Built in 1559–1565, the five-domed Epiphany Cathedral was the first stone edifice in the city; its medieval frescoes perished during a fire several years ago. The minster houses the city's most precious relic, a 10th-century Byzantine icon called Our Lady of St. Theodore. It was with this icon that Mikhail Romanov was blessed by his mother when he left for Moscow to claim the Russian throne. They say that just before the Revolution of 1917, the icon blackened so badly that the image was hardly visible; it was interpreted as a bad sign for the Romanov dynasty.

The Ipatyevsky monastery survives mostly intact, with its 16th-century walls, towers, belfry, and the 17th-century cathedral.

Apart from the monasteries, most of the city churches were either rebuilt or demolished during the Soviet years. The only city church that survives from the 17th-century "golden age" is the Resurrection church on the Lowlands (Russian: церковь Воскресения на Дебре). As the story goes, the church was commissioned by one merchant who ordered in England ten barrels of dye but received ten barrels of gold instead. He resolved that the unearned gold was the devil's gift and decided to spend it on building a church. Two other 17th-century temples, of rather conventional architecture, may be seen on the opposite side of the Volga.

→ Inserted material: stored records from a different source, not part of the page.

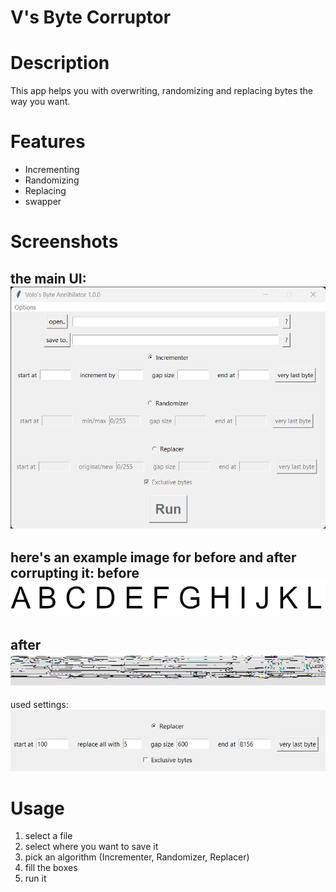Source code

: # V's Byte Corruptor

# Description
This app helps you with overwriting, randomizing and replacing bytes the way you want.

# Features
- Incrementing
- Randomizing
- Replacing
- swapper

# Screenshots
the main UI:
![ui](./gallery/ui.png)
---
here's an example image for before and after corrupting it:
before
![example](./gallery/example.png)
---
after
![corruptedExample](./gallery/corruptedExample.png)
---
used settings:
![usedSettings](./gallery/usedSettings.png)

# Usage
1. select a file
2. select where you want to save it
3. pick an algorithm (Incrementer, Randomizer, Replacer)
4. fill the boxes
5. run it
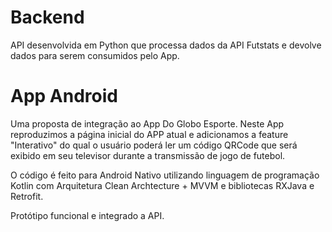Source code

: 
# Backend

API desenvolvida em Python que processa dados da API Futstats e devolve dados para serem consumidos pelo App.


# App Android

Uma proposta de integração ao App Do Globo Esporte. Neste App reproduzimos a página inicial do APP atual e adicionamos a feature "Interativo" do qual o usuário poderá ler um código QRCode que será exibido em seu televisor durante a transmissão de jogo de futebol. 

O código é feito para Android Nativo utilizando linguagem de programação Kotlin com Arquitetura Clean Archtecture + MVVM e bibliotecas RXJava e Retrofit.

Protótipo funcional e integrado a API.


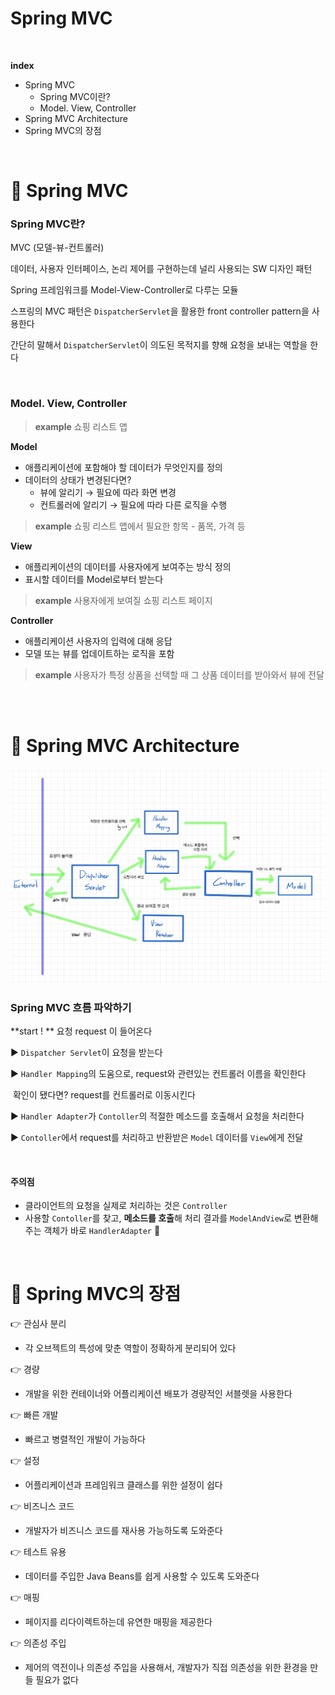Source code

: # Spring MVC

<br>



**index**

- Spring MVC
  - Spring MVC이란?
  - Model. View, Controller
- Spring MVC Architecture
- Spring MVC의 장점

<br>





# 🍃 Spring MVC

### Spring MVC란?

MVC (모델-뷰-컨트롤러)

데이터, 사용자 인터페이스, 논리 제어를 구현하는데 널리 사용되는 SW 디자인 패턴

Spring 프레임워크를 Model-View-Controller로 다루는 모듈

스프링의 MVC 패턴은 `DispatcherServlet`을 활용한 front controller pattern을 사용한다

간단히 말해서 `DispatcherServlet`이 의도된 목적지를 향해 요청을 보내는 역할을 한다

<br>



### Model. View, Controller

> **example** 
> 쇼핑 리스트 앱

**Model**

- 애플리케이션에 포함해야 할 데이터가 무엇인지를 정의
- 데이터의 상태가 변경된다면?
  - 뷰에 알리기 → 필요에 따라 화면 변경
  - 컨트롤러에 알리기 → 필요에 따라 다른 로직을 수행

> **example** 
> 쇼핑 리스트 앱에서 필요한 항목 - 품목, 가격 등

**View**

- 애플리케이션의 데이터를 사용자에게 보여주는 방식 정의
- 표시할 데이터를 Model로부터 받는다

> **example** 
> 사용자에게 보여질 쇼핑 리스트 페이지

**Controller**

- 애플리케이션 사용자의 입력에 대해 응답
- 모델 또는 뷰를 업데이트하는 로직을 포함

> **example** 
> 사용자가 특정 상품을 선택할 때 그 상품 데이터를 받아와서 뷰에 전달



<br>



<br>





# 🍃 Spring MVC Architecture



![](img\mvc-flow.jpg)

### Spring MVC 흐름 파악하기



**start ! ** 요청 request 이 들어온다

:arrow_forward: `Dispatcher Servlet`이 요청을 받는다

:arrow_forward: `Handler Mapping`의 도움으로,  request와 관련있는 컨트롤러 이름을 확인한다

​	 확인이 됐다면? request를 컨트롤러로 이동시킨다

:arrow_forward: `Handler Adapter`가 `Contoller`의 적절한 메소드를 호출해서 요청을 처리한다

:arrow_forward: `Contoller`에서 request를 처리하고 반환받은 `Model` 데이터를 `View`에게 전달 



<br>

#### 주의점

- 클라이언트의 요청을 실제로 처리하는 것은 `Controller`
- 사용할 `Contoller`를 찾고, **메소드를 호출**해 처리 결과를 `ModelAndView`로 변환해주는 객체가 바로 `HandlerAdapter` :star2:

<br>





# 🍃 Spring MVC의 장점

👉 관심사 분리

- 각 오브젝트의 특성에 맞춘 역할이 정확하게 분리되어 있다

👉 경량

- 개발을 위한 컨테이너와 어플리케이션 배포가 경량적인 서블렛을 사용한다

👉 빠른 개발

- 빠르고 병렬적인 개발이 가능하다

👉 설정

- 어플리케이션과 프레임워크 클래스를 위한 설정이 쉽다

👉 비즈니스 코드

- 개발자가 비즈니스 코드를 재사용 가능하도록 도와준다

👉 테스트 유용

- 데이터를 주입한 Java Beans를 쉽게 사용할 수 있도록 도와준다

👉 매핑

- 페이지를 리다이렉트하는데 유연한 매핑을 제공한다

👉 의존성 주입

- 제어의 역전이나 의존성 주입을 사용해서, 개발자가 직접 의존성을 위한 환경을 만들 필요가 없다


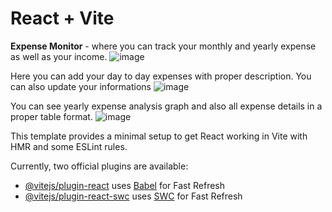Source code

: # React + Vite
**Expense Monitor** - where you can track your monthly and yearly expense as well as your income.
![image](https://github.com/Dipam581/Expense-Monitor/assets/107043079/602842e1-c544-478b-832d-64b751329f1a)

Here you can add your day to day expenses with proper description.
You can also update your informations
![image](https://github.com/Dipam581/Expense-Monitor/assets/107043079/7850028f-f946-477d-9026-ebc6f9c3f782)

You can see yearly expense analysis graph and also all expense details in a proper table format.
![image](https://github.com/Dipam581/Expense-Monitor/assets/107043079/d4f8bf12-d853-47ad-a5bf-fbab41c10a75)





This template provides a minimal setup to get React working in Vite with HMR and some ESLint rules.

Currently, two official plugins are available:

- [@vitejs/plugin-react](https://github.com/vitejs/vite-plugin-react/blob/main/packages/plugin-react/README.md) uses [Babel](https://babeljs.io/) for Fast Refresh
- [@vitejs/plugin-react-swc](https://github.com/vitejs/vite-plugin-react-swc) uses [SWC](https://swc.rs/) for Fast Refresh
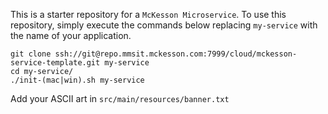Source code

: This is a starter repository for a `McKesson Microservice`.  To use this
repository, simply execute the commands below replacing
`my-service` with the name of your application.


    git clone ssh://git@repo.mmsit.mckesson.com:7999/cloud/mckesson-service-template.git my-service
	cd my-service/
    ./init-(mac|win).sh my-service

Add your ASCII art in `src/main/resources/banner.txt`

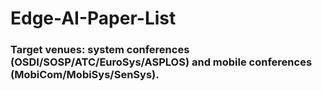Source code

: # Edge-AI-Paper-List

### Target venues: system conferences (OSDI/SOSP/ATC/EuroSys/ASPLOS) and mobile conferences (MobiCom/MobiSys/SenSys).
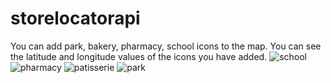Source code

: # storelocatorapi

You can add park, bakery, pharmacy, school icons to the map. You can see the latitude and longitude values of the icons you have added.
![school](https://user-images.githubusercontent.com/63981707/147244754-980788fc-a5a9-4a80-9946-03a22e161fe4.png)
![pharmacy](https://user-images.githubusercontent.com/63981707/147244761-4a74e1a6-aef3-430e-9fb8-097792025269.png)
![patisserie](https://user-images.githubusercontent.com/63981707/147244768-669b06cd-d48e-427a-b70e-ad557408238f.png)
![park](https://user-images.githubusercontent.com/63981707/147244776-8f8d9e5b-68ca-4039-9009-b0ade8ad5eba.png)

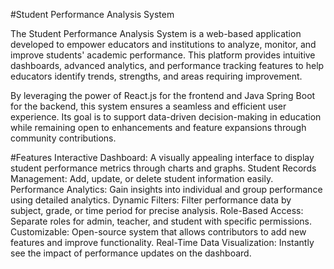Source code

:#Student Performance Analysis System

The Student Performance Analysis System is a web-based application developed to empower educators and institutions to analyze, monitor, and improve students' academic performance. This platform provides intuitive dashboards, advanced analytics, and performance tracking features to help educators identify trends, strengths, and areas requiring improvement.

By leveraging the power of React.js for the frontend and Java Spring Boot for the backend, this system ensures a seamless and efficient user experience. Its goal is to support data-driven decision-making in education while remaining open to enhancements and feature expansions through community contributions.

#Features
Interactive Dashboard: A visually appealing interface to display student performance metrics through charts and graphs.
Student Records Management: Add, update, or delete student information easily.
Performance Analytics: Gain insights into individual and group performance using detailed analytics.
Dynamic Filters: Filter performance data by subject, grade, or time period for precise analysis.
Role-Based Access: Separate roles for admin, teacher, and student with specific permissions.
Customizable: Open-source system that allows contributors to add new features and improve functionality.
Real-Time Data Visualization: Instantly see the impact of performance updates on the dashboard.
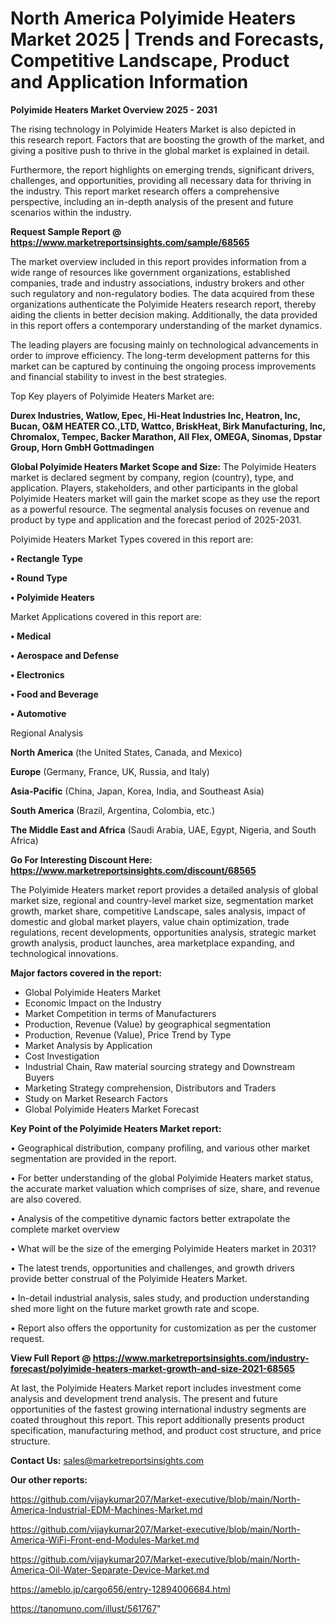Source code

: # North America Polyimide Heaters Market 2025 | Trends and Forecasts, Competitive Landscape, Product and Application Information

<Strong> Polyimide Heaters Market Overview 2025 - 2031</strong>

The rising technology in Polyimide Heaters Market is also depicted in this research report. Factors that are boosting the growth of the market, and giving a positive push to thrive in the global market is explained in detail.

Furthermore, the report highlights on emerging trends, significant drivers, challenges, and opportunities, providing all necessary data for thriving in the industry. This report market research offers a comprehensive perspective, including an in-depth analysis of the present and future scenarios within the industry.

<strong>Request Sample Report @ <a href=https://www.marketreportsinsights.com/sample/68565>https://www.marketreportsinsights.com/sample/68565</a></strong>

The market overview included in this report provides information from a wide range of resources like government organizations, established companies, trade and industry associations, industry brokers and other such regulatory and non-regulatory bodies. The data acquired from these organizations authenticate the Polyimide Heaters research report, thereby aiding the clients in better decision making. Additionally, the data provided in this report offers a contemporary understanding of the market dynamics.

The leading players are focusing mainly on technological advancements in order to improve efficiency. The long-term development patterns for this market can be captured by continuing the ongoing process improvements and financial stability to invest in the best strategies.

Top Key players of Polyimide Heaters Market are:

<strong>Durex Industries, Watlow, Epec, Hi-Heat Industries Inc, Heatron, Inc, Bucan, O&M HEATER CO.,LTD, Wattco, BriskHeat, Birk Manufacturing, Inc, Chromalox, Tempec, Backer Marathon, All Flex, OMEGA, Sinomas, Dpstar Group, Horn GmbH Gottmadingen</strong>

<strong><b>Global Polyimide Heaters Market Scope and Size:</b></strong>
The Polyimide Heaters market is declared segment by company, region (country), type, and application. Players, stakeholders, and other participants in the global Polyimide Heaters market will gain the market scope as they use the report as a powerful resource. The segmental analysis focuses on revenue and product by type and application and the forecast period of 2025-2031.

Polyimide Heaters Market Types covered in this report are:

<strong>• Rectangle Type

• Round Type

• Polyimide Heaters</strong>

Market Applications covered in this report are:

<strong>• Medical

• Aerospace and Defense

• Electronics

• Food and Beverage

• Automotive</strong> 

Regional Analysis

<strong>North America</strong> (the United States, Canada, and Mexico)

<strong>Europe</strong> (Germany, France, UK, Russia, and Italy)

<strong>Asia-Pacific</strong> (China, Japan, Korea, India, and Southeast Asia)

<strong>South America</strong> (Brazil, Argentina, Colombia, etc.)

<strong>The Middle East and Africa</strong> (Saudi Arabia, UAE, Egypt, Nigeria, and South Africa)

<strong>Go For Interesting Discount Here: <a href=https://www.marketreportsinsights.com/discount/68565>https://www.marketreportsinsights.com/discount/68565</a></strong>

The Polyimide Heaters market report provides a detailed analysis of global market size, regional and country-level market size, segmentation market growth, market share, competitive Landscape, sales analysis, impact of domestic and global market players, value chain optimization, trade regulations, recent developments, opportunities analysis, strategic market growth analysis, product launches, area marketplace expanding, and technological innovations.

<strong><b>Major factors covered in the report:</b></strong>
<ul>
  <li>Global Polyimide Heaters Market </li>
  <li>Economic Impact on the Industry</li>
  <li>Market Competition in terms of Manufacturers</li>
  <li>Production, Revenue (Value) by geographical segmentation</li>
  <li>Production, Revenue (Value), Price Trend by Type</li>
  <li>Market Analysis by Application</li>
  <li>Cost Investigation</li>
  <li>Industrial Chain, Raw material sourcing strategy and Downstream Buyers</li>
  <li>Marketing Strategy comprehension, Distributors and Traders</li>
  <li>Study on Market Research Factors</li>
  <li>Global Polyimide Heaters Market Forecast</li>
</ul>

<strong><b>Key Point of the Polyimide Heaters Market report:</b></strong>

• Geographical distribution, company profiling, and various other market segmentation are provided in the report.

• For better understanding of the global Polyimide Heaters market status, the accurate market valuation which comprises of size, share, and revenue are also covered.

• Analysis of the competitive dynamic factors better extrapolate the complete market overview

• What will be the size of the emerging Polyimide Heaters market in 2031?

• The latest trends, opportunities and challenges, and growth drivers provide better construal of the Polyimide Heaters Market.

• In-detail industrial analysis, sales study, and production understanding shed more light on the future market growth rate and scope.

• Report also offers the opportunity for customization as per the customer request.

<strong><b>View Full Report @ <a href=https://www.marketreportsinsights.com/industry-forecast/polyimide-heaters-market-growth-and-size-2021-68565>https://www.marketreportsinsights.com/industry-forecast/polyimide-heaters-market-growth-and-size-2021-68565</a></b></strong>


At last, the Polyimide Heaters Market report includes investment come analysis and development trend analysis. The present and future opportunities of the fastest growing international industry segments are coated throughout this report. This report additionally presents product specification, manufacturing method, and product cost structure, and price structure.

<strong>Contact Us:</strong>
sales@marketreportsinsights.com

<strong>Our other reports:</strong>

<a href=https://github.com/vijaykumar207/Market-executive/blob/main/North-America-Industrial-EDM-Machines-Market.md>https://github.com/vijaykumar207/Market-executive/blob/main/North-America-Industrial-EDM-Machines-Market.md</a>

<a href=https://github.com/vijaykumar207/Market-executive/blob/main/North-America-WiFi-Front-end-Modules-Market.md>https://github.com/vijaykumar207/Market-executive/blob/main/North-America-WiFi-Front-end-Modules-Market.md</a>

<a href=https://github.com/vijaykumar207/Market-executive/blob/main/North-America-Oil-Water-Separate-Device-Market.md>https://github.com/vijaykumar207/Market-executive/blob/main/North-America-Oil-Water-Separate-Device-Market.md</a>

<a href=https://ameblo.jp/cargo656/entry-12894006684.html>https://ameblo.jp/cargo656/entry-12894006684.html</a>

<a href=https://tanomuno.com/illust/561767>https://tanomuno.com/illust/561767</a>"
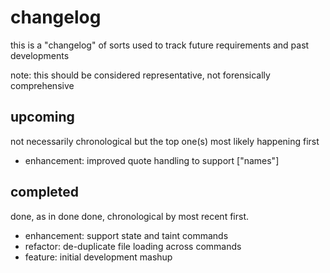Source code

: 
# changelog

this is a "changelog" of sorts used to track future requirements and past developments

note: this should be considered representative, not forensically comprehensive

## upcoming

not necessarily chronological but the top one(s) most likely happening first

- enhancement:   improved quote handling to support ["names"]

## completed

done, as in done done, chronological by most recent first.

- enhancement:   support state and taint commands
- refactor:      de-duplicate file loading across commands
- feature:       initial development mashup
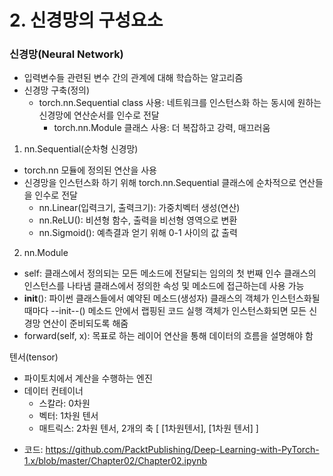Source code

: # 2. 신경망의 구성요소

### 신경망(Neural Network) 
  - 입력변수들 관련된 변수 간의 관계에 대해 학습하는 알고리즘
- 신경망 구축(정의)  
  + torch.nn.Sequential class 사용: 네트워크를 인스턴스화 하는 동시에 원하는 신경망에 연산순서를 인수로 전달
      + torch.nn.Module 클래스 사용: 더 복잡하고 강력, 매끄러움         
                      
1. nn.Sequential(순차형 신경망)
  - torch.nn 모듈에 정의된 연산을 사용
  - 신경망을 인스턴스화 하기 위해 torch.nn.Sequential 클래스에 순차적으로 연산들을 인수로 전달
    + nn.Linear(입력크기, 출력크기): 가중치벡터 생성(연산)
    + nn.ReLU(): 비션형 함수, 출력을 비선형 영역으로 변환
    + nn.Sigmoid(): 예측결과 얻기 위해 0-1 사이의 값 출력

2. nn.Module
- self: 클래스에서 정의되는 모든 메소드에 전달되는 임의의 첫 번째 인수
        클래스의 인스턴스를 나타냄
        클래스에서 정의한 속성 및 메소드에 접근하는데 사용 가능
- __init__(): 파이썬 클래스들에서 예약된 메소드(생성자)
              클래스의 객체가 인스턴스화될 때마다 --init--() 메소드 안에서 랩핑된 코드 실행
              객체가 인스턴스화되면 모든 신경망 연산이 준비되도록 해줌
- forward(self, x): 목표로 하는 레이어 연산을 통해 데이터의 흐름을 설명해야 함

텐서(tensor)
- 파이토치에서 계산을 수행하는 엔진
- 데이터 컨테이너
  - 스칼라: 0차원
  - 벡터: 1차원 텐서
  - 매트릭스: 2차원 텐서, 2개의 축
     [ [1차원텐서], [1차원 텐서] ]
   
* 코드: <https://github.com/PacktPublishing/Deep-Learning-with-PyTorch-1.x/blob/master/Chapter02/Chapter02.ipynb>
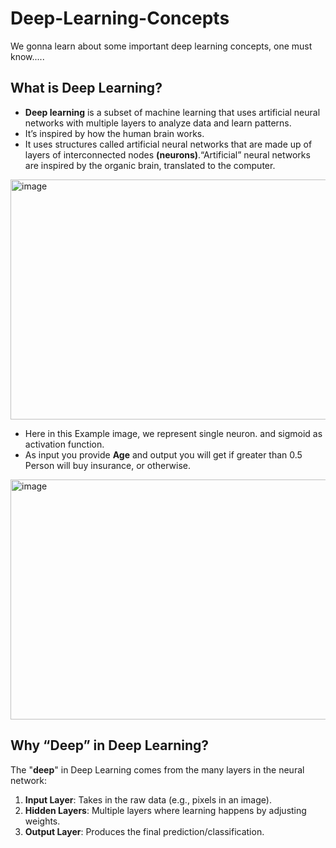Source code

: # Deep-Learning-Concepts
We gonna learn about some important deep learning concepts, one must know.....

## What is Deep Learning?
- **Deep learning** is a subset of machine learning that uses artificial neural networks with multiple layers to analyze data and learn patterns.
- It’s inspired by how the human brain works.
- It uses structures called artificial neural networks that are made up of layers of interconnected nodes **(neurons)**.“Artificial” neural networks are inspired by the organic brain, translated to the computer.

<img width="926" height="384" alt="image" src="https://github.com/user-attachments/assets/207acff1-9d73-4414-9f01-8e057bd0be2e" />

- Here in this Example image, we represent single neuron. and sigmoid as activation function.
- As input you provide **Age** and output you will get if greater than 0.5 Person will buy insurance, or otherwise.

<img width="926" height="384" alt="image" src="https://github.com/user-attachments/assets/ae112851-61de-430b-badd-9db6301aed0f" />

##  Why “Deep” in Deep Learning?
The "**deep**" in Deep Learning comes from the many layers in the neural network:
1. **Input Layer**: Takes in the raw data (e.g., pixels in an image).
2. **Hidden Layers**: Multiple layers where learning happens by adjusting weights.
3. **Output Layer**: Produces the final prediction/classification.
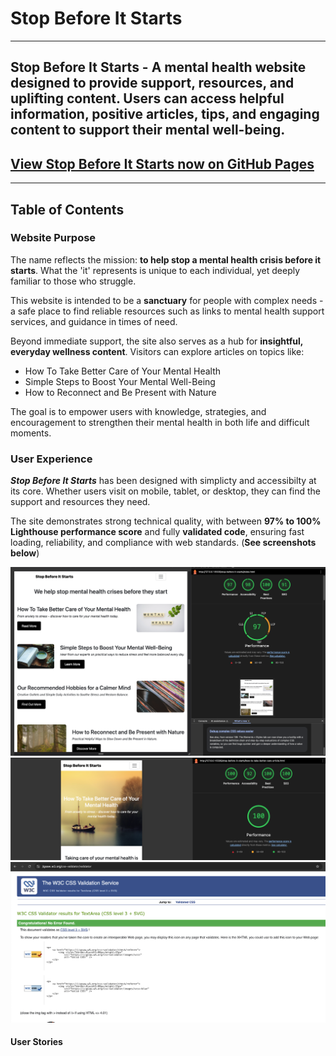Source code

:# Stop Before It Starts

---

## Stop Before It Starts - A mental health website designed to provide support, resources, and uplifting content. Users can access helpful information, positive articles, tips, and engaging content to support their mental well-being.

## [View Stop Before It Starts now on GitHub Pages](https://lmkh.github.io/stop-before-it-starts/)

---

## Table of Contents

### Website Purpose

The name reflects the mission: **to help stop a mental health crisis before it starts**. What the 'it' represents is unique to each individual, yet deeply familiar to those who struggle.

This website is intended to be a **sanctuary** for people with complex needs - a safe place to find reliable resources such as links to mental health support services, and guidance in times of need.

Beyond immediate support, the site also serves as a hub for **insightful, everyday wellness content**. Visitors can explore articles on topics like:

-   How To Take Better Care of Your Mental Health
-   Simple Steps to Boost Your Mental Well-Being
-   How to Reconnect and Be Present with Nature

The goal is to empower users with knowledge, strategies, and encouragement to strengthen their mental health in both life and difficult moments.

### User Experience

**_Stop Before It Starts_** has been designed with simplicty and accessibilty at its core. Whether users visit on mobile, tablet, or desktop, they can find the support and resources they need.

The site demonstrates strong technical quality, with between **97% to 100% Lighthouse performance score** and fully **validated code**, ensuring fast loading, reliability, and compliance with web standards. (**See screenshots below**)

![Lighthouse Score](readme-assets/Lighthouse-index.png)
![Lighthouse Score](readme-assets/Lighthouse-how-to-take-better-care.png)
![Validation Check](readme-assets/Validation-check.png)

#### User Stories
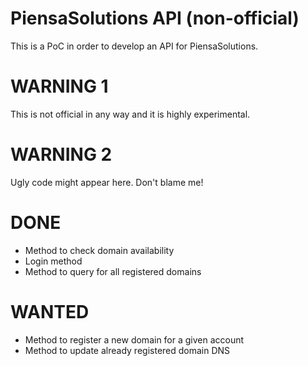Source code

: # PiensaSolutions API (non-official)
This is a PoC in order to develop an API for PiensaSolutions.

WARNING 1
=========
This is not official in any way and it is highly experimental.

WARNING 2
=========
Ugly code might appear here. Don't blame me!

DONE
====
- Method to check domain availability
- Login method
- Method to query for all registered domains

WANTED
======
- Method to register a new domain for a given account
- Method to update already registered domain DNS
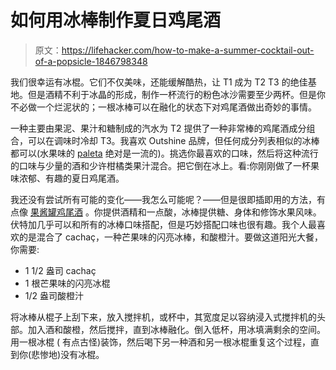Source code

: # 如何用冰棒制作夏日鸡尾酒

> 原文：<https://lifehacker.com/how-to-make-a-summer-cocktail-out-of-a-popsicle-1846798348>

我们很幸运有冰棍。它们不仅美味，还能缓解酷热，让 T1 成为 T2 T3 的绝佳基地。但是酒精不利于冰晶的形成，制作一杯流行的粉色冰沙需要至少两杯。但是你不必做一个烂泥状的；一根冰棒可以在融化的状态下对鸡尾酒做出奇妙的事情。



一种主要由果泥、果汁和糖制成的汽水为 T2 提供了一种非常棒的鸡尾酒成分组合，可以在调味时冷却 T3。我喜欢 Outshine 品牌，但任何成分列表相似的冰棒都可以(水果味的 [paleta](https://www.paletasmorelia.com/what-are-paletas/) 绝对是一流的)。挑选你最喜欢的口味，然后将这种流行的口味与少量的酒和少许柑橘类果汁混合。把它倒在冰上。看:你刚刚做了一杯果味浓郁、有趣的夏日鸡尾酒。

我还没有尝试所有可能的变化——我怎么可能呢？——但是很即插即用的方法，有点像 [果酱罐鸡尾酒](https://skillet.lifehacker.com/use-jam-to-make-any-booze-morning-appropriate-1832060017) 。你提供酒精和一点酸，冰棒提供糖、身体和修饰水果风味。伏特加几乎可以和所有的冰棒口味搭配，但是巧妙搭配口味也很有趣。我个人最喜欢的是混合了 cachaç，一种芒果味的闪亮冰棒，和酸橙汁。要做这道阳光大餐，你需要:

*   1 1/2 盎司 cachaç
*   1 根芒果味的闪亮冰棍
*   1/2 盎司酸橙汁

将冰棒从棍子上刮下来，放入搅拌机，或杯中，其宽度足以容纳浸入式搅拌机的头部。加入酒和酸橙，然后搅拌，直到冰棒融化。倒入低杯，用冰填满剩余的空间。用一根冰棍 ( 有点古怪)装饰，然后喝下另一种酒和另一根冰棍重复这个过程，直到你(悲惨地)没有冰棍。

Among the vestiges of the Godunov rule, a fine tent-like church in the urban-type settlement of Krasnoye-na-Volge (formerly an estate of Boris Godunov's brother) may be recommended.

==Transportation==
The city is served by the Kostroma Airport. Since 1887 there has been a railway connection between Kostroma and Moscow.

==Notable people==

- Olesya Barel (born 1960), basketball player
- Nina Demme (1902–1977), polar explorer and biologist
- Anatoly Dokumentov (born 1937), pianist and composer.
- Aleksandra Ishimova (1805–1881), translator and author of children's books
- Roman Kopin (born 1974), Governor of Chukotka Autonomous Okrug
- Aleksey Pisemsky (1821–1881), novelist and dramatist
- Porphyrius Uspensky (1804–1885), Russian Orthodox theologian, orientalist, archaeologist and byzantinologist
- The Lubavitcher Rebbe, Rabbi Yosef Yitzchak Shneersohn was exiled to Kostroma by the USSR in 1927 for 3 years, and was released after 9 days

==Twin towns – sister cities==

Kostroma is twinned with:

- GER Aachen, Germany
- BLR Babruysk, Belarus
- ITA Bari, Italy
- ISR Bat Yam, Israel
- MNE Berane, Montenegro
- MNE Cetinje, Montenegro
- MDA Ceadîr-Lunga, Moldavia
- RUS Danilov, Russia
- FRA Dole, France
- FIN Hyvinkää, Finland
- ARM Ijevan, Armenia
- GEO Ochamchire, Georgia
- KAZ Oral, Kazakhstan
- POL Piotrków Trybunalski, Poland

- BUL Samokov, Bulgaria
- CHN Sanmenxia, China
- MDA Soroca, Moldavia
- SRB Vrbas, Serbia

Following the 2022 Russian invasion of Ukraine, Both Durham, England’s and Durham, North Carolina’s councils revoked the twinning arrangements with Kostroma, which had been in place since 1968.